Vera Manuel devoted her life to encouraging others to free ourselves through the use of our personal voices. Telling the truth is disarming, speaking your truth is a generous and healing gift.

Monday, May 18, 2015

Unsettling Canada


Unsettling Canada is built on a unique collaboration between two First Nations leaders, Arthur Manuel and Grand Chief Ron Derrickson.
Both men have served as chiefs of their bands in the B.C. interior and both have gone on to establish important national and international reputations. But the differences between them are in many ways even more interesting. Arthur Manuel is one of the most forceful advocates for Aboriginal title and rights in Canada and comes from the activist wing of the movement. Grand Chief Ron Derrickson is one of the most successful Indigenous businessmen in the country.
Together the Secwepemc activist intellectual and the Syilx (Okanagan) businessman bring a fresh perspective and new ideas to Canada’s most glaring piece of unfinished business: the place of Indigenous peoples within the country’s political and economic space. The story is told through Arthur’s voice but he traces both of their individual struggles against the colonialist and often racist structures that have been erected to keep Indigenous peoples in their place in Canada.
In the final chapters and in the Grand Chief’s afterword, they not only set out a plan for a new sustainable indigenous economy, but lay out a roadmap for getting there.

“This is the back story of both grassroots and backroom struggles that created the context in which we find ourselves today, one in which a new generation of First Nations leaders is demanding sovereignty and self-determination, and more and more non-Indigenous Canadians finally understand that huge swaths of this country we call Canada is not ours—or our government’s—to sell.”
– Naomi Klein, from the Foreword
“Pragmatic and helpful, this is a timely book for our fraught and political moment”
– Quill & Quire
Unsettling Canada is a breathtakingly beautiful story of Indigenous resistance, strength, and movement building. Unsettling Canada echoes the power of George Manuel’s The Fourth World, centering the heart of the narrative deep inside a kind of Indigenous intelligence rarely shared outside our communities. This is the critical conversation that Canada and Indigenous peoples must have because it is centred on land, and, therefore, it is one of the most important books on Indigenous politics I’ve ever read.”
– Leanne Betasamosake Simpson, author of Dancing on Our Turtle’s Back
“For me, Unsettling Canada is the most recent addition to a relatively short list of resurgent, grassroots contributions to Indigenous decolonization.
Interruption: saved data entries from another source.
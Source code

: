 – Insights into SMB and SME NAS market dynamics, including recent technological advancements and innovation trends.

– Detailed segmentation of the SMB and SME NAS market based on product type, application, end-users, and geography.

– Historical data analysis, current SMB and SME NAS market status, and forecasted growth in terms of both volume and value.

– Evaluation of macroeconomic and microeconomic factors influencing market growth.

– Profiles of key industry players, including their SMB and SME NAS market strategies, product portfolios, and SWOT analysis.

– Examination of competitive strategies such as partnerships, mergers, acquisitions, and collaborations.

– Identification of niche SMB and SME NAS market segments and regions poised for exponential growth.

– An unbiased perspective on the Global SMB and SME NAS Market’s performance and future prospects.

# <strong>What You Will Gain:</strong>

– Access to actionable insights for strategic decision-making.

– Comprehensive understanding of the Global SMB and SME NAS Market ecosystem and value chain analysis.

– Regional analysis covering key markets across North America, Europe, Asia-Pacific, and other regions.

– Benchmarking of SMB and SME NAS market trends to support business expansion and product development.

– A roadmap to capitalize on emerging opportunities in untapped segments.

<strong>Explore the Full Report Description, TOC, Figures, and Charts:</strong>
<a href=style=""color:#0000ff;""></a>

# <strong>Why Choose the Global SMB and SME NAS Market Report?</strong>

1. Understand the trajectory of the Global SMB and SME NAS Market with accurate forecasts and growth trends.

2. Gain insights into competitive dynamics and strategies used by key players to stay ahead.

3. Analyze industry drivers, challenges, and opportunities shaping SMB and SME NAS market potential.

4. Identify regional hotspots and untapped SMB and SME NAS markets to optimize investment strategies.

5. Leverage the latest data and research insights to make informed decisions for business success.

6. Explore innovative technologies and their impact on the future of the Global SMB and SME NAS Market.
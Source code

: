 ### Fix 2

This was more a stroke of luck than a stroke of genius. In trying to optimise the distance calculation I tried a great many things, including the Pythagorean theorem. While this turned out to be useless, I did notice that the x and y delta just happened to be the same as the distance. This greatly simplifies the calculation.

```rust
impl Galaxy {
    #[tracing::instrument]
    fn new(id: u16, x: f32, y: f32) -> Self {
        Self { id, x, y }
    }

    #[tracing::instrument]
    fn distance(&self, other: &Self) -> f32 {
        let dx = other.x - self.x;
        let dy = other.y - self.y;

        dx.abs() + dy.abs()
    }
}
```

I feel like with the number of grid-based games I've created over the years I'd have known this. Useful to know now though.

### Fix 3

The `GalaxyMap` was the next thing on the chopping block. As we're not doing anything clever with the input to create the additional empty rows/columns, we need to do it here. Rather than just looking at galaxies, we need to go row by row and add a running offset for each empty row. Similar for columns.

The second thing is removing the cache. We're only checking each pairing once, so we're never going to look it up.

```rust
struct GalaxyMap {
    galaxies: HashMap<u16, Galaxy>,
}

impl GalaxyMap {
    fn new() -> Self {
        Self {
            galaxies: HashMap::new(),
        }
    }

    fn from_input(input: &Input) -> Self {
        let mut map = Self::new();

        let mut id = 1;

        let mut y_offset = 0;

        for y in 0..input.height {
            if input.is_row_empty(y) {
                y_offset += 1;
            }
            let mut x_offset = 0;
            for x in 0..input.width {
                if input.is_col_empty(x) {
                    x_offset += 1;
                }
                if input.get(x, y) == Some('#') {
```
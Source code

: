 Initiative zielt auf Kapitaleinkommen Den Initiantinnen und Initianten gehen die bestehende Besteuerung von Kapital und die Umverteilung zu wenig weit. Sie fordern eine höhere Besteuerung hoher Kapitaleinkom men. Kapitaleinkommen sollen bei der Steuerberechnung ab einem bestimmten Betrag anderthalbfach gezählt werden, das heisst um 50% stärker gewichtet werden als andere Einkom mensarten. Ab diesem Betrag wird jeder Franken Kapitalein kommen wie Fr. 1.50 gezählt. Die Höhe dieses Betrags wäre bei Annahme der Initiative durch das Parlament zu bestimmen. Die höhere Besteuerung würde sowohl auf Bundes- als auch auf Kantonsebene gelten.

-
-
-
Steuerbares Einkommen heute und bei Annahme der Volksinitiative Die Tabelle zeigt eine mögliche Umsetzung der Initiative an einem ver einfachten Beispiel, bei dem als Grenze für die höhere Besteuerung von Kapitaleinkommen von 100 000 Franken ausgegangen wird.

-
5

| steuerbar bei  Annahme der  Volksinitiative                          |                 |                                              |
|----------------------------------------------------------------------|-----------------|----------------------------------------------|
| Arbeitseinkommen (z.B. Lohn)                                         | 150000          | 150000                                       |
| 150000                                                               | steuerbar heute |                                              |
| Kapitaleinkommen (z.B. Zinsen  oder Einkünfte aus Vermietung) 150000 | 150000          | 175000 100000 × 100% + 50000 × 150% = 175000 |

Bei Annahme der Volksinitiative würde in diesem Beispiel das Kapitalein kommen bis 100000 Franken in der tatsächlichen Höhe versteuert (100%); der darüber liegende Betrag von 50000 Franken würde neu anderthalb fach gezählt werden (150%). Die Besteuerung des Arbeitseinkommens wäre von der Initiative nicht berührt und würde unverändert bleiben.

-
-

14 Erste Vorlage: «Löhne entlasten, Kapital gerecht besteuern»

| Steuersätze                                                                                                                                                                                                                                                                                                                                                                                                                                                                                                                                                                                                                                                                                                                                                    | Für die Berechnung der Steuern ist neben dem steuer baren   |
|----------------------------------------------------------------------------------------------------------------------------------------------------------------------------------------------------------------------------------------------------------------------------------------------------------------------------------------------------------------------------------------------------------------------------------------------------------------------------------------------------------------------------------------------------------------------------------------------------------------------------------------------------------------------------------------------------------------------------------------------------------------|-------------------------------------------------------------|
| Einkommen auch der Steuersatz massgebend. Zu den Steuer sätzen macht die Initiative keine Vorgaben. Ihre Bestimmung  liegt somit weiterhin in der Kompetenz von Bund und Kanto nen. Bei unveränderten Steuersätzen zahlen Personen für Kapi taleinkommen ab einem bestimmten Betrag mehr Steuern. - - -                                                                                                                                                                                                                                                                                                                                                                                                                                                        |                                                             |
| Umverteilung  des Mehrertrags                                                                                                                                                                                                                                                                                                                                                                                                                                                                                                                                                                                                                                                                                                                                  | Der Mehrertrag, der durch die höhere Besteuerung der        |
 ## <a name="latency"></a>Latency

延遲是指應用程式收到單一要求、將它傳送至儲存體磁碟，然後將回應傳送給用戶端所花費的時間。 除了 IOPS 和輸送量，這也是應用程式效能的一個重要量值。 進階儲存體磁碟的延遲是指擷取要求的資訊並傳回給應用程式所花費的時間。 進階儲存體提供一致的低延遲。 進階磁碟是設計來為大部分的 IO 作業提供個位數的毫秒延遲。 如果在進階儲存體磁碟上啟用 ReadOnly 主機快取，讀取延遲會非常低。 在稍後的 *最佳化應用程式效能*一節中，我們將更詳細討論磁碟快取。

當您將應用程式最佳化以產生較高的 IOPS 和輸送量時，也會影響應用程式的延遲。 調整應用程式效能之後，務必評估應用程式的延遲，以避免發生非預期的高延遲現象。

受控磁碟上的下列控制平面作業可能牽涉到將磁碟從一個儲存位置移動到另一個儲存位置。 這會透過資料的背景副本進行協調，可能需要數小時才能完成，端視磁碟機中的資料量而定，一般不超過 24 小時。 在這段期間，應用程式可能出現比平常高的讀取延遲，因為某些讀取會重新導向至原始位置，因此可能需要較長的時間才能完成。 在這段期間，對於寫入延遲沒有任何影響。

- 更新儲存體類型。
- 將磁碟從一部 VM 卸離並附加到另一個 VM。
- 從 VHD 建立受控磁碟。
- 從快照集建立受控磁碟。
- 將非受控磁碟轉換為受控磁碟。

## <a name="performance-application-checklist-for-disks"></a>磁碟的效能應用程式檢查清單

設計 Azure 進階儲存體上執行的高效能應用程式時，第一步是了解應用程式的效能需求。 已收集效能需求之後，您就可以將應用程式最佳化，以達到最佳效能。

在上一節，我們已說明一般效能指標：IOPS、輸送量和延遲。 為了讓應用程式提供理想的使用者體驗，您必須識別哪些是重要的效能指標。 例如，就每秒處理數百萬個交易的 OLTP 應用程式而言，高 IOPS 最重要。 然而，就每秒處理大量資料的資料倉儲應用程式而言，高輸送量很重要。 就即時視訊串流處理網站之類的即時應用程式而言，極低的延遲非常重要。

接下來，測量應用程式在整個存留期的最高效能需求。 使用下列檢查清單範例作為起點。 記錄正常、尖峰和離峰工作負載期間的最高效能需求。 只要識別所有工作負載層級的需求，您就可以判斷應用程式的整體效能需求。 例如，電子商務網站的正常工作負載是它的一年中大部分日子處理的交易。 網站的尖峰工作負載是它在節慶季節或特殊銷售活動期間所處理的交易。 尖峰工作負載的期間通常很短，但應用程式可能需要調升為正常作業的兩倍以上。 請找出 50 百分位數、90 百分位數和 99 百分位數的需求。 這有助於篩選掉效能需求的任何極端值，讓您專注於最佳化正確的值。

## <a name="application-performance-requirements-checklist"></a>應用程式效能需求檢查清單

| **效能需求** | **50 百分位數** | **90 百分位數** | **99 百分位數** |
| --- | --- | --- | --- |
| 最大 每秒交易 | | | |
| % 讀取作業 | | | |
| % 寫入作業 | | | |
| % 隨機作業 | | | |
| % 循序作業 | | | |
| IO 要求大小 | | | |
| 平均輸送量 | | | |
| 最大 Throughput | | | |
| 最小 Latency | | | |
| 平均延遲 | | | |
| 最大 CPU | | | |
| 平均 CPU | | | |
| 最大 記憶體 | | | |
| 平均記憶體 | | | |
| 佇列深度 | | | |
Written by one of our most respected and incisive leaders and thinkers, this is a must-read for anyone serious about radically transforming the colonial relationship between Indigenous nations and the Canadian state.”
– Glen Coulthard, University of British Columbia, author of Red Skin, White Masks: Rejecting the Colonial Politics of Recognition

  •  May 28th, 2015, 6:30pm–8:00pm
  •  Vancouver Public Library - Central Location (350 West Georgia Street), Unceded Coast Salish territories, Vancouver, BC, Canada (map)

  • May 21st, 2015, 2:00pm–4:00pm
  •  Athabasca Hall, Room 227 University of Alberta, Edmonton, AB, Canada (map)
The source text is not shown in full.